The Azure AD Connect acts as a bridge between the identity infrastructure within an organization to Microsoft Azure AD, so that these cloud-based services could be smoothly availed.
Microsoft found that there may be instances where system administrators could have inadvertently allowed password writeback permission to users of the client systems within the premises.
This is determined to be a possible cause of the vulnerability.
The flaw’s existence could result in an attacker gaining access and resetting an organization’s passwords.
Even the accounts of privileged users like the domain administrators could be overtaken and blocked by the attacker. Microsoft attempted to address this vulnerability now.
Microsoft Posts Patch
The tech giant sent an advisory to all system administrators warning them of a possible vulnerability in the Windows suite, advising them to immediately download the update in the form of a patch.
The patch is identified as 1.1.553.0 of Azure AD Connect, and those who are managing systems in their organizations can use this patch to overcome the lacuna.
Any arbitrary permission for password writeback will be blocked once the new patch is installed, and the vulnerability will stand taken care of.
Addressing the Vulnerability
As a matter of abundant precaution, Microsoft recommended that administrators must run a thorough check on their systems to find out if the Azure AD password writeback permission has been allowed to users in their on-premise systems.
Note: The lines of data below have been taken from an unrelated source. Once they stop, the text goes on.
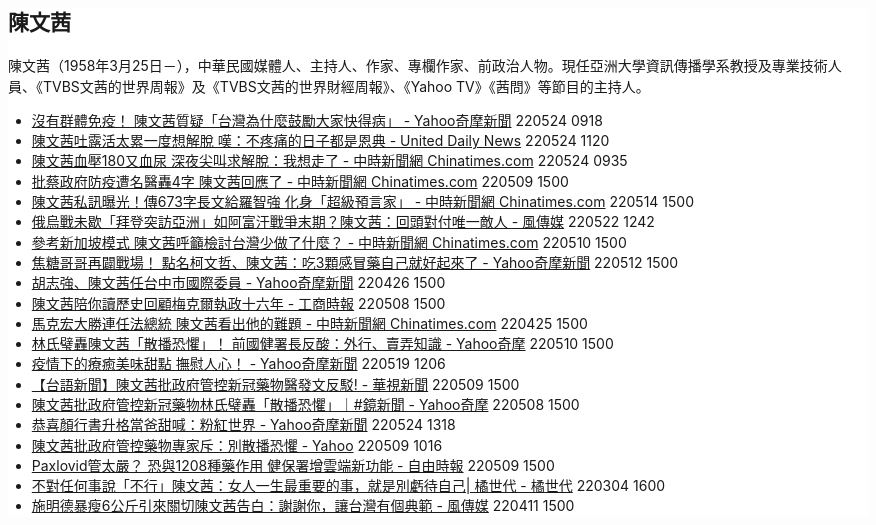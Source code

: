 ## 陳文茜

陳文茜（1958年3月25日－），中華民國媒體人、主持人、作家、專欄作家、前政治人物。現任亞洲大學資訊傳播學系教授及專業技術人員、《TVBS文茜的世界周報》及《TVBS文茜的世界財經周報》、《Yahoo TV》《茜問》等節目的主持人。
- [沒有群體免疫！ 陳文茜質疑「台灣為什麼鼓勵大家快得病」 - Yahoo奇摩新聞](https://tw.news.yahoo.com/%E6%B2%92%E6%9C%89%E7%BE%A4%E9%AB%94%E5%85%8D%E7%96%AB-%E9%99%B3%E6%96%87%E8%8C%9C%E8%B3%AA%E7%96%91-%E5%8F%B0%E7%81%A3%E7%82%BA%E4%BB%80%E9%BA%BC%E9%BC%93%E5%8B%B5%E5%A4%A7%E5%AE%B6%E5%BF%AB%E5%BE%97%E7%97%85-000806035.html "沒有群體免疫！ 陳文茜質疑「台灣為什麼鼓勵大家快得病」 - Yahoo奇摩新聞") 220524 0918
- [陳文茜吐露活太累一度想解脫 嘆：不疼痛的日子都是恩典 - United Daily News](https://stars.udn.com/star/story/10091/6335990 "陳文茜吐露活太累一度想解脫 嘆：不疼痛的日子都是恩典 - United Daily News") 220524 1120
- [陳文茜血壓180又血尿 深夜尖叫求解脫：我想走了 - 中時新聞網 Chinatimes.com](https://www.chinatimes.com/realtimenews/20220524001393-260404?ctrack=pc_star_headl_p01 "陳文茜血壓180又血尿 深夜尖叫求解脫：我想走了 - 中時新聞網 Chinatimes.com") 220524 0935
- [批蔡政府防疫遭名醫轟4字 陳文茜回應了 - 中時新聞網 Chinatimes.com](https://www.chinatimes.com/realtimenews/20220508003695-260407 "批蔡政府防疫遭名醫轟4字 陳文茜回應了 - 中時新聞網 Chinatimes.com") 220509 1500
- [陳文茜私訊曝光！傳673字長文給羅智強 化身「超級預言家」 - 中時新聞網 Chinatimes.com](https://www.chinatimes.com/realtimenews/20220514001676-260407 "陳文茜私訊曝光！傳673字長文給羅智強 化身「超級預言家」 - 中時新聞網 Chinatimes.com") 220514 1500
- [俄烏戰未歇「拜登突訪亞洲」如阿富汗戰爭末期？陳文茜：回頭對付唯一敵人 - 風傳媒](https://www.storm.mg/article/4344706 "俄烏戰未歇「拜登突訪亞洲」如阿富汗戰爭末期？陳文茜：回頭對付唯一敵人 - 風傳媒") 220522 1242
- [參考新加坡模式 陳文茜呼籲檢討台灣少做了什麼？ - 中時新聞網 Chinatimes.com](https://www.chinatimes.com/realtimenews/20220510003249-260407 "參考新加坡模式 陳文茜呼籲檢討台灣少做了什麼？ - 中時新聞網 Chinatimes.com") 220510 1500
- [焦糖哥哥再闢戰場！ 點名柯文哲、陳文茜：吃3顆感冒藥自己就好起來了 - Yahoo奇摩新聞](https://tw.news.yahoo.com/%E7%84%A6%E7%B3%96%E5%93%A5%E5%93%A5%E5%86%8D%E9%97%A2%E6%88%B0%E5%A0%B4-%E9%BB%9E%E5%90%8D%E6%9F%AF%E6%96%87%E5%93%B2-%E9%99%B3%E6%96%87%E8%8C%9C-%E5%90%833%E9%A1%86%E6%84%9F%E5%86%92%E8%97%A5%E8%87%AA%E5%B7%B1%E5%B0%B1%E5%A5%BD%E8%B5%B7%E4%BE%86%E4%BA%86-025940630.html "焦糖哥哥再闢戰場！ 點名柯文哲、陳文茜：吃3顆感冒藥自己就好起來了 - Yahoo奇摩新聞") 220512 1500
- [胡志強、陳文茜任台中市國際委員 - Yahoo奇摩新聞](https://tw.news.yahoo.com/%E8%83%A1%E5%BF%97%E5%BC%B7-%E9%99%B3%E6%96%87%E8%8C%9C%E4%BB%BB%E5%8F%B0%E4%B8%AD%E5%B8%82%E5%9C%8B%E9%9A%9B%E5%A7%94%E5%93%A1-142603369.html "胡志強、陳文茜任台中市國際委員 - Yahoo奇摩新聞") 220426 1500
- [陳文茜陪你讀歷史回顧梅克爾執政十六年 - 工商時報](https://ctee.com.tw/bookstore/selection/637588.html "陳文茜陪你讀歷史回顧梅克爾執政十六年 - 工商時報") 220508 1500
- [馬克宏大勝連任法總統 陳文茜看出他的難題 - 中時新聞網 Chinatimes.com](https://www.chinatimes.com/realtimenews/20220425002689-260407 "馬克宏大勝連任法總統 陳文茜看出他的難題 - 中時新聞網 Chinatimes.com") 220425 1500
- [林氏璧轟陳文茜「散播恐懼」！ 前國健署長反酸：外行、賣弄知識 - Yahoo奇摩](https://tw.yahoo.com/tv/%E6%9E%97%E6%B0%8F%E7%92%A7%E8%BD%9F%E9%99%B3%E6%96%87%E8%8C%9C-%E6%95%A3%E6%92%AD%E6%81%90%E6%87%BC-%E5%89%8D%E5%9C%8B%E5%81%A5%E7%BD%B2%E9%95%B7%E5%8F%8D%E9%85%B8-%E5%A4%96%E8%A1%8C-%E8%B3%A3%E5%BC%84%E7%9F%A5%E8%AD%98-093203132.html "林氏璧轟陳文茜「散播恐懼」！ 前國健署長反酸：外行、賣弄知識 - Yahoo奇摩") 220510 1500
- [疫情下的療癒美味甜點 撫慰人心！ - Yahoo奇摩新聞](https://tw.news.yahoo.com/%E6%AD%BB%E5%89%8D%E4%B9%9F%E4%B8%8D%E8%83%BD%E5%BF%98%E8%A8%98-%E7%96%AB%E6%83%85%E4%B8%8B%E7%9A%84%E7%99%82%E7%99%92%E7%BE%8E%E5%91%B3%E7%94%9C%E9%BB%9E-040159329.html "疫情下的療癒美味甜點 撫慰人心！ - Yahoo奇摩新聞") 220519 1206
- [【台語新聞】陳文茜批政府管控新冠藥物醫發文反駁! - 華視新聞](https://news.cts.com.tw/cts/life/202205/202205092079574.html "【台語新聞】陳文茜批政府管控新冠藥物醫發文反駁! - 華視新聞") 220509 1500
- [陳文茜批政府管控新冠藥物林氏璧轟「散播恐懼」｜#鏡新聞 - Yahoo奇摩](https://tw.yahoo.com/tv/%E9%99%B3%E6%96%87%E8%8C%9C%E6%89%B9%E6%94%BF%E5%BA%9C%E7%AE%A1%E6%8E%A7%E6%96%B0%E5%86%A0%E8%97%A5%E7%89%A9-%E6%9E%97%E6%B0%8F%E7%92%A7%E8%BD%9F-%E6%95%A3%E6%92%AD%E6%81%90%E6%87%BC-%E9%8F%A1%E6%96%B0%E8%81%9E-062512658.html?chat=1 "陳文茜批政府管控新冠藥物林氏璧轟「散播恐懼」｜#鏡新聞 - Yahoo奇摩") 220508 1500
- [恭喜顏行書升格當爸甜喊：粉紅世界 - Yahoo奇摩新聞](https://tw.news.yahoo.com/%E6%81%AD%E5%96%9C%E9%A1%8F%E8%A1%8C%E6%9B%B8%E5%8D%87%E6%A0%BC%E7%95%B6%E7%88%B8-%E7%94%9C%E5%96%8A-%E7%B2%89%E7%B4%85%E4%B8%96%E7%95%8C-051503478.html "恭喜顏行書升格當爸甜喊：粉紅世界 - Yahoo奇摩新聞") 220524 1318
- [陳文茜批政府管控藥物專家斥：別散播恐懼 - Yahoo](https://tw.tv.yahoo.com/ftv/%E9%99%B3%E6%96%87%E8%8C%9C%E6%89%B9%E6%94%BF%E5%BA%9C%E7%AE%A1%E6%8E%A7%E6%96%B0%E5%86%A0%E8%97%A5%E7%89%A9-%E5%B0%88%E5%AE%B6%E6%96%A5-%E5%88%A5%E6%95%A3%E6%92%AD%E6%81%90%E6%87%BC-050004146.html "陳文茜批政府管控藥物專家斥：別散播恐懼 - Yahoo") 220509 1016
- [Paxlovid管太嚴？ 恐與1208種藥作用 健保署增雲端新功能 - 自由時報](https://health.ltn.com.tw/article/breakingnews/3920353 "Paxlovid管太嚴？ 恐與1208種藥作用 健保署增雲端新功能 - 自由時報") 220509 1500
- [不對任何事說「不行」陳文茜：女人一生最重要的事，就是別虧待自己| 橘世代 - 橘世代](http://orange.udn.com/orange/story/121314/6107039 "不對任何事說「不行」陳文茜：女人一生最重要的事，就是別虧待自己| 橘世代 - 橘世代") 220304 1600
- [施明德暴瘦6公斤引來關切陳文茜告白：謝謝你，讓台灣有個典範 - 風傳媒](https://www.storm.mg/article/4283203 "施明德暴瘦6公斤引來關切陳文茜告白：謝謝你，讓台灣有個典範 - 風傳媒") 220411 1500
This might have occurred while setting up the various permissions, and by oversight, the administrator could say “yes” or tick “enable” to the reset password feature instead of “disable.” Only such an action could result in this vulnerability, thus proving to be risky to the enterprise.
If the new update is installed, the system will block administrators from assigning such permissions and will prop up a question whether the command is to be complied with or not.
This will alert the administrator and he or she can quickly make amends.
Resolving Internal Conflicts
While this recent vulnerability may be approached from the perspective of an external attacker hacking into the system to do mischief, there are also possibilities of a malicious administrator within an organization who’s attempting to do the same.
The new solution offered by Microsoft addresses this eventuality and is sure that the update patch will make the Active Directory safe for the organization and the individual users of on-premise systems.
Detailed Advisory Explains Vulnerability
Microsoft has made it more convenient for system administrators to carry out changes by issuing a detailed advisory, apart from releasing the patch.
In this advisory, the company has given a detailed guide with step-by-step screenshots and explanations to completely kill this vulnerability.
This virtual tutorial is simple to understand and enact, accommodating all levels of experience administrators may or may not have.
There are ways outlined to initiate remedial steps and, even if an organization’s system is not affected, Microsoft is suggesting that anyone using this system runs through the exercise anyway, to ensure their security is intact should any issues arise in the future.
The advisory also includes instructions to handle situations where an administrator is unable to carry out the amendment in the system and make the update functional due to some legacy issues.
The ultimate idea behind the whole exercise is to first identify if the threat exists, as defined; remove the threat from the system and then address the future vulnerability by updating the Azure AD Active Directory with the patch issued by the company.
This way, administrators will be able to resolve the vulnerability issue and feel secure.